On September 22, 2010, game developer and publisher Square Enix released Final Fantasy XIV (FFXIV), the latest addition to one of the top-grossing video game franchises ever created. This marked the second game in the series to be part of the massively-multiplayer online (MMO) genre. Almost immediately, negative responses from gamers and critics poured into the company, citing the game’s clunky interface, poor player economy, restrictive quest lines, and many other bugs and glitches that made the game nearly unplayable. In less than two years, Square Enix declared the game a failure and removed it from the market.
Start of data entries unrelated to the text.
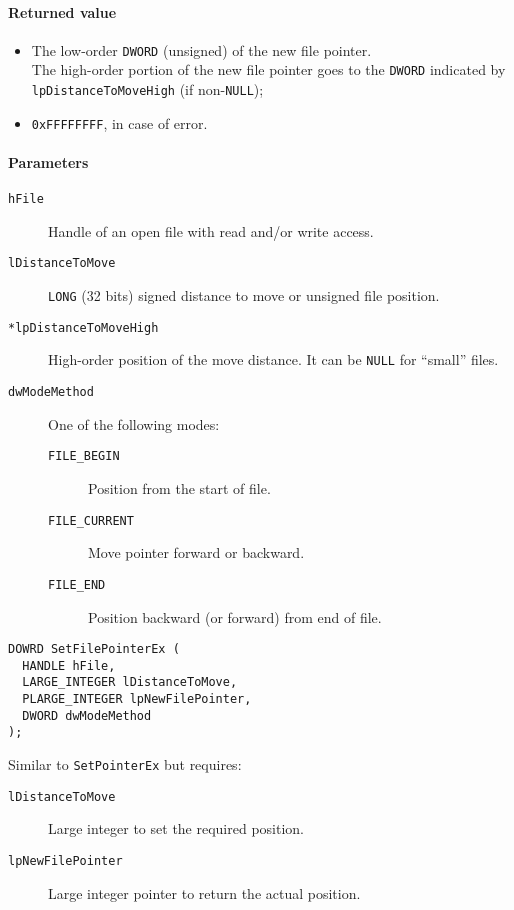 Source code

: \paragraph{Returned value}
\begin{itemize}
\item The low-order \texttt{DWORD} (unsigned) of the new file pointer. \\ The high-order portion of the new file pointer goes to the \texttt{DWORD} indicated by \texttt{lpDistanceToMoveHigh} (if non-\texttt{NULL});
\item \texttt{0xFFFFFFFF}, in case of error.
\end{itemize}

\paragraph{Parameters}
\begin{description}
\item [\texttt{hFile}] Handle of an open file with read and/or write access.
\item [\texttt{lDistanceToMove}] \texttt{LONG} (32 bits) signed distance to move or unsigned file position.
\item [\texttt{*lpDistanceToMoveHigh}] High-order position of the move distance. It can be \texttt{NULL} for ``small'' files.
\item [\texttt{dwModeMethod}] One of the following modes:
\begin{description}
\item [\texttt{FILE\_BEGIN}] Position from the start of file.
\item [\texttt{FILE\_CURRENT}] Move pointer forward or backward.
\item [\texttt{FILE\_END}] Position backward (or forward) from end of file.
\end{description}
\end{description}

\begin{verbatim}
DOWRD SetFilePointerEx (
  HANDLE hFile,
  LARGE_INTEGER lDistanceToMove,
  PLARGE_INTEGER lpNewFilePointer,
  DWORD dwModeMethod
);
\end{verbatim}

Similar to \texttt{SetPointerEx} but requires:
\begin{description}
\item [\texttt{lDistanceToMove}] Large integer to set the required position.
\item [\texttt{lpNewFilePointer}] Large integer pointer to return the actual position.
\end{description}

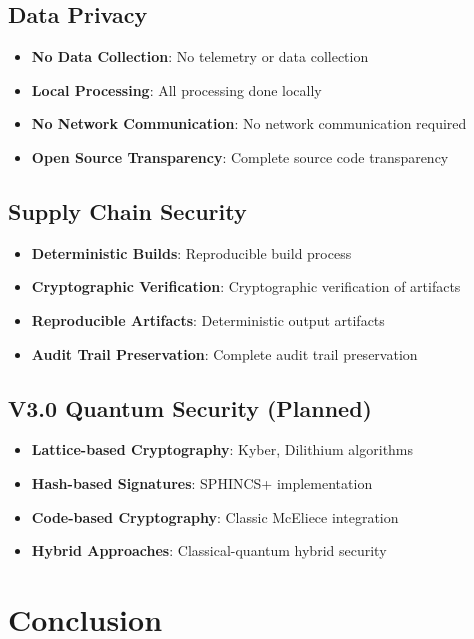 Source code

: \documentclass[12pt,a4paper]{article}
\begin{document}
\subsection{Data Privacy}
\begin{itemize}
    \item \textbf{No Data Collection}: No telemetry or data collection
    \item \textbf{Local Processing}: All processing done locally
    \item \textbf{No Network Communication}: No network communication required
    \item \textbf{Open Source Transparency}: Complete source code transparency
\end{itemize}

\subsection{Supply Chain Security}
\begin{itemize}
    \item \textbf{Deterministic Builds}: Reproducible build process
    \item \textbf{Cryptographic Verification}: Cryptographic verification of artifacts
    \item \textbf{Reproducible Artifacts}: Deterministic output artifacts
    \item \textbf{Audit Trail Preservation}: Complete audit trail preservation
\end{itemize}

\subsection{V3.0 Quantum Security (Planned)}
\begin{itemize}
    \item \textbf{Lattice-based Cryptography}: Kyber, Dilithium algorithms
    \item \textbf{Hash-based Signatures}: SPHINCS+ implementation
    \item \textbf{Code-based Cryptography}: Classic McEliece integration
    \item \textbf{Hybrid Approaches}: Classical-quantum hybrid security
\end{itemize}

\newpage

\section{Conclusion}
\end{document}
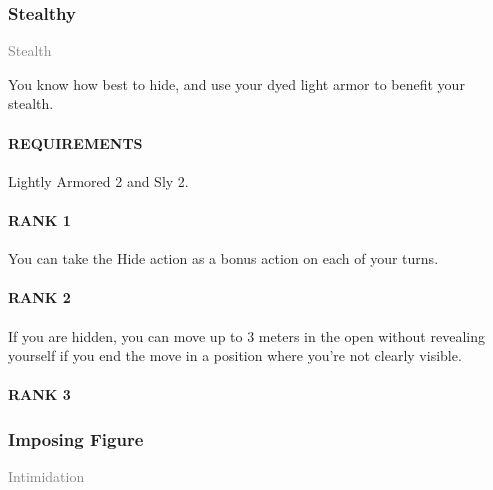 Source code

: 
\subsubsection{Stealthy} \label{feat::stealthy}
\small{\textcolor{gray}{Stealth}}

\normalsize
You know how best to hide, and use your dyed light armor to benefit your stealth.
\paragraph{REQUIREMENTS} Lightly Armored 2 and Sly 2.
\paragraph{RANK 1} You can take the Hide action as a bonus action on each of your turns.
\paragraph{RANK 2} If you are hidden, you can move up to 3 meters in the open without revealing yourself if you end the move in a position where you're not clearly visible.
\paragraph{RANK 3}

\subsubsection{Imposing Figure} \label{feat::imposingfigure}
\small{\textcolor{gray}{Intimidation}}


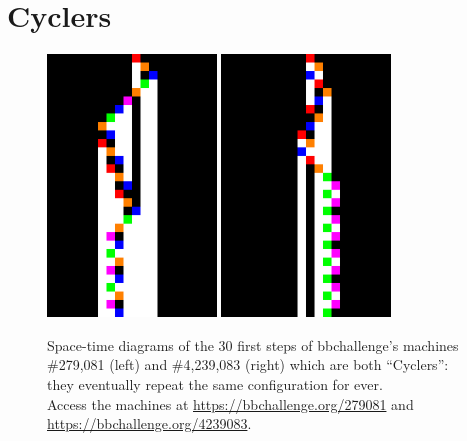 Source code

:
\section{Cyclers}\label{sec:cyclers}

\begin{figure}[h!]
  \centering
  \includegraphics[width=0.4\textwidth]{figures/space-time-diagrams/cycler_279081.pdf}
  \hspace{2ex}
  \includegraphics[width=0.4\textwidth]{figures/space-time-diagrams/cycler_4239083.pdf}
  \caption{Space-time diagrams of the 30 first steps of bbchallenge's machines \#279,081 (left) and \#4,239,083 (right) which are both ``Cyclers'': they eventually repeat the same configuration for ever. \\
    Access the machines at \url{https://bbchallenge.org/279081} and
    \url{https://bbchallenge.org/4239083}.}\label{fig:cyclers}
\end{figure}

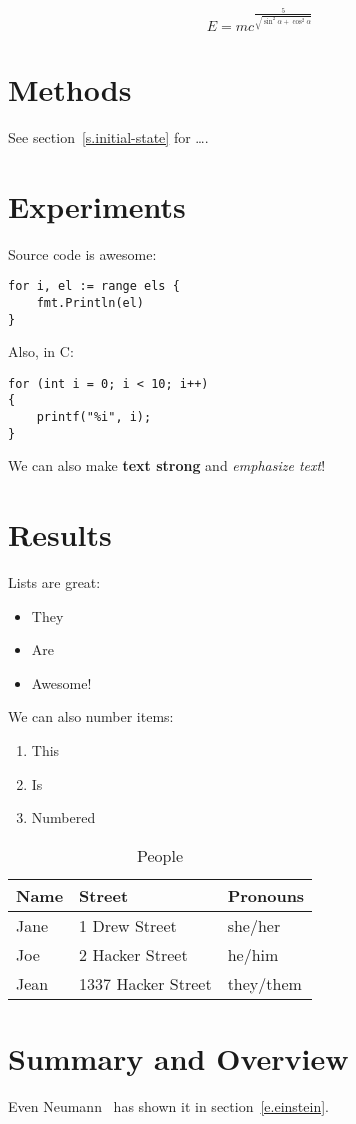 \documentclass{scrartcl}
\begin{document}
\begin{equation}
    E=mc^\frac{5}{\sqrt{\sin^2\alpha + \cos^2\alpha}}
\end{equation}

\section{Methods}

See section~\ref{s.initial-state} for \ldots.

\section{Experiments}

Source code is awesome:

\begin{verbatim}
for i, el := range els {
    fmt.Println(el)
}   
\end{verbatim}

Also, in C:

\begin{verbatim}
for (int i = 0; i < 10; i++)
{
    printf("%i", i);
}
\end{verbatim}

We can also make \textbf{text strong} and \emph{emphasize text}!

\section{Results}

Lists are great:

\begin{itemize}
    \item They
    \item Are
    \item Awesome!
\end{itemize}

We can also number items:

\begin{enumerate}
    \item This
    \item Is
    \item Numbered
\end{enumerate}

\begin{table}
    \caption{People}
    \centering
    \begin{tabular}[]{|l|l|l|}
        \hline
        \textbf{Name} & \textbf{Street}    & \textbf{Pronouns} \\\hline
        Jane          & 1 Drew Street      & she/her           \\\hline
        Joe           & 2 Hacker Street    & he/him            \\\hline
        Jean          & 1337 Hacker Street & they/them         \\\hline
    \end{tabular}
\end{table}

\section{Summary and Overview}

Even Neumann~\cite{Haines_Ruby_CFF_Library_2021} has shown it in section~\ref{e.einstein}.



\end{document}
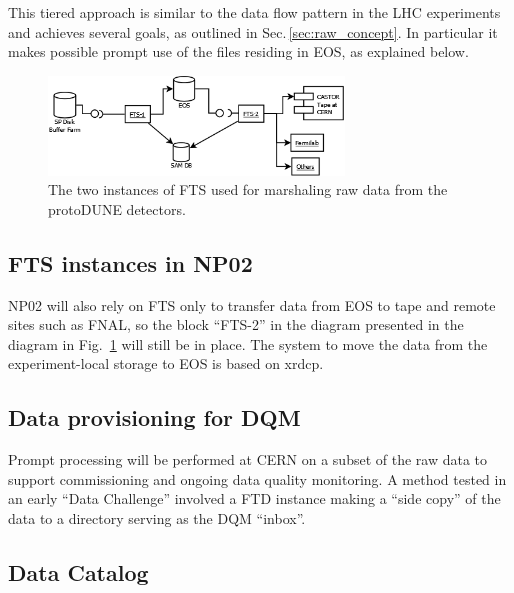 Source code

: \documentclass[12pt]{article}
\begin{document}
This tiered approach is similar to the data flow pattern in the LHC experiments and achieves several goals,
as outlined in Sec.\,\ref{sec:raw_concept}. In particular
it makes possible prompt use of the files residing in EOS, as explained below.

\begin{figure}[tbh]
  \centering
  \includegraphics[width=0.7\textwidth]{figures/ftsinstances_v2.png}
  \caption{The two instances of FTS used for marshaling raw data from the protoDUNE detectors.}
  \label{fig:ftsinstances}
\end{figure}

\subsection{FTS instances in NP02}
NP02 will also rely on FTS only to transfer data from EOS to tape and remote sites such as FNAL,
so the block ``FTS-2'' in the diagram presented in the diagram in Fig.~\ref{fig:ftsinstances} will still be in place.
The system to move the data from the experiment-local storage to EOS is based on xrdcp.

\subsection{Data provisioning for DQM}
\label{sec:prompt}

Prompt processing will be performed at CERN on a subset of the raw
data to support commissioning and ongoing data quality monitoring.
A method tested in an early ``Data Challenge'' involved a FTD instance
making a ``side copy'' of the data to a directory serving as the DQM ``inbox''.



\subsection{Data Catalog}
\label{sec:sam}
\end{document}

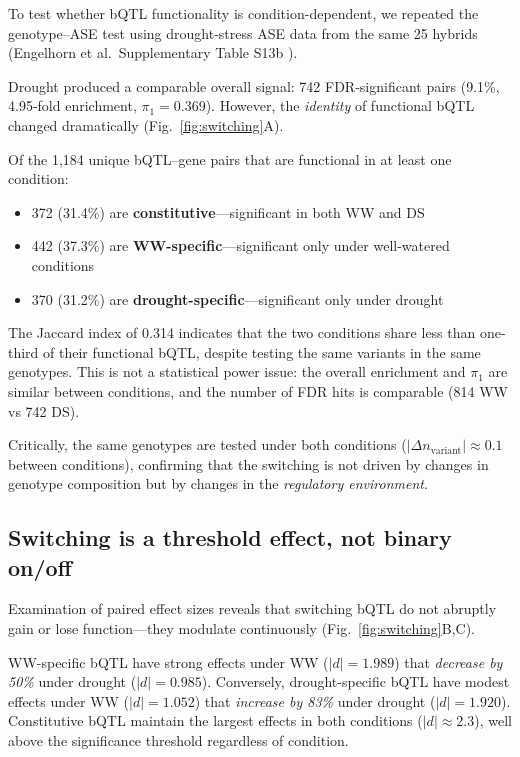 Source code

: \documentclass[10pt,letterpaper]{article}
\begin{document}
To test whether bQTL functionality is condition-dependent, we repeated the
genotype--ASE test using drought-stress ASE data from the same 25 hybrids
(Engelhorn et al.\ Supplementary Table S13b \cite{engelhorn2025}).

Drought produced a comparable overall signal: 742 FDR-significant pairs
(9.1\%, 4.95-fold enrichment, $\pi_1 = 0.369$). However, the
\emph{identity} of functional bQTL changed dramatically
(Fig.~\ref{fig:switching}A).

Of the 1,184 unique bQTL--gene pairs that are functional in at least one
condition:
\begin{itemize}
  \item 372 (31.4\%) are \textbf{constitutive}---significant in both WW and DS
  \item 442 (37.3\%) are \textbf{WW-specific}---significant only under
        well-watered conditions
  \item 370 (31.2\%) are \textbf{drought-specific}---significant only under
        drought
\end{itemize}

The Jaccard index of 0.314 indicates that the two conditions share less than
one-third of their functional bQTL, despite testing the same variants in the
same genotypes. This is not a statistical power issue: the overall enrichment
and $\pi_1$ are similar between conditions, and the number of FDR hits is
comparable (814 WW vs 742 DS).

Critically, the same genotypes are tested under both conditions
($|\Delta n_\text{variant}| \approx 0.1$ between conditions), confirming
that the switching is not driven by changes in genotype composition but by
changes in the \emph{regulatory environment}.

\subsection*{Switching is a threshold effect, not binary on/off}

Examination of paired effect sizes reveals that switching bQTL do not
abruptly gain or lose function---they modulate continuously
(Fig.~\ref{fig:switching}B,C).

WW-specific bQTL have strong effects under WW ($|d| = 1.989$) that
\emph{decrease by 50\%} under drought ($|d| = 0.985$). Conversely,
drought-specific bQTL have modest effects under WW ($|d| = 1.052$) that
\emph{increase by 83\%} under drought ($|d| = 1.920$). Constitutive bQTL
maintain the largest effects in both conditions ($|d| \approx 2.3$),
well above the significance threshold regardless of condition.
\end{document}
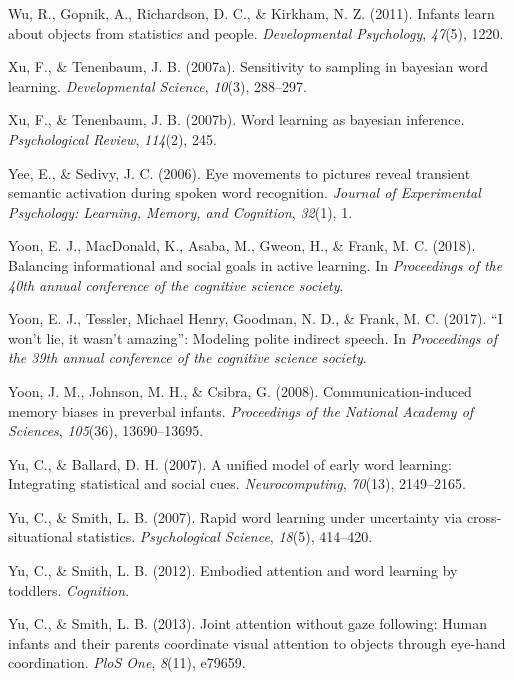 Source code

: \documentclass[oneside]{report}
\begin{document}
\hypertarget{ref-wu2011infants}{}
Wu, R., Gopnik, A., Richardson, D. C., \& Kirkham, N. Z. (2011). Infants
learn about objects from statistics and people. \emph{Developmental
Psychology}, \emph{47}(5), 1220.

\hypertarget{ref-xu2007sampling}{}
Xu, F., \& Tenenbaum, J. B. (2007a). Sensitivity to sampling in bayesian
word learning. \emph{Developmental Science}, \emph{10}(3), 288--297.

\hypertarget{ref-xu2007word}{}
Xu, F., \& Tenenbaum, J. B. (2007b). Word learning as bayesian
inference. \emph{Psychological Review}, \emph{114}(2), 245.

\hypertarget{ref-yee2006eye}{}
Yee, E., \& Sedivy, J. C. (2006). Eye movements to pictures reveal
transient semantic activation during spoken word recognition.
\emph{Journal of Experimental Psychology: Learning, Memory, and
Cognition}, \emph{32}(1), 1.

\hypertarget{ref-yoon2018balancing}{}
Yoon, E. J., MacDonald, K., Asaba, M., Gweon, H., \& Frank, M. C.
(2018). Balancing informational and social goals in active learning. In
\emph{Proceedings of the 40th annual conference of the cognitive science
society}.

\hypertarget{ref-yoonwon}{}
Yoon, E. J., Tessler, Michael Henry, Goodman, N. D., \& Frank, M. C.
(2017). ``I won't lie, it wasn't amazing'': Modeling polite indirect
speech. In \emph{Proceedings of the 39th annual conference of the
cognitive science society}.

\hypertarget{ref-yoon2008communication}{}
Yoon, J. M., Johnson, M. H., \& Csibra, G. (2008). Communication-induced
memory biases in preverbal infants. \emph{Proceedings of the National
Academy of Sciences}, \emph{105}(36), 13690--13695.

\hypertarget{ref-yu2007unified}{}
Yu, C., \& Ballard, D. H. (2007). A unified model of early word
learning: Integrating statistical and social cues.
\emph{Neurocomputing}, \emph{70}(13), 2149--2165.

\hypertarget{ref-yu2007rapid}{}
Yu, C., \& Smith, L. B. (2007). Rapid word learning under uncertainty
via cross-situational statistics. \emph{Psychological Science},
\emph{18}(5), 414--420.

\hypertarget{ref-yu2012embodied}{}
Yu, C., \& Smith, L. B. (2012). Embodied attention and word learning by
toddlers. \emph{Cognition}.

\hypertarget{ref-yu2013joint}{}
Yu, C., \& Smith, L. B. (2013). Joint attention without gaze following:
Human infants and their parents coordinate visual attention to objects
through eye-hand coordination. \emph{PloS One}, \emph{8}(11), e79659.
\end{document}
Several months after ending support for FFXIV, Square Enix brought in a new producer and development team to redesign the game. They chose to keep the basic structure and plot of the game, but they redesigned the interface, created a new graphical engine, developed a new online server system, and improved many in-game mechanics, such as the battle system and economy. On August 27, 2013, Square Enix released Final Fantasy XIV: A Realm Reborn. Fans of the Final Fantasy series raved about the new release, which included a revised storyline. The developers incorporated the original Final Fantasy XIV’s destruction into the gameplay with an event entitled The Calamity. The original plot of  FFXIV involved a feud between the technologically advanced Garlean Empire and a realm of independent city-states known as Eorzea. The developers of the revised game created a new twist to the story by adding a final battle between the two enemies. This event appeared across all servers during the last moments of the original game, and was also depicted at the beginning of the revised version. During The Calamity, the Empire attempted to crash a moon into Eorzea’s realm. The moon shattered during its descent and revealed its true form as a prison for the ancient dragon Bahamut—a familiar face to Final Fantasy fans, as he had appeared in every game since the 1987 original. Unleashing his trademark attack, Megaflare, Bahamut began to decimate Eorzea. Louisoix Leveilleur, a powerful mage, called on the powers of prayer from adepts around the world in and attempted to re-imprison Bahamut. The dragon proved too strong and broke free at the last moment. Though he could not save the realm, Louisoix used the last of his power to transport the Eorzean Alliance, including the player’s character, five years into the future.  A Realm Reborn begins at this exciting point.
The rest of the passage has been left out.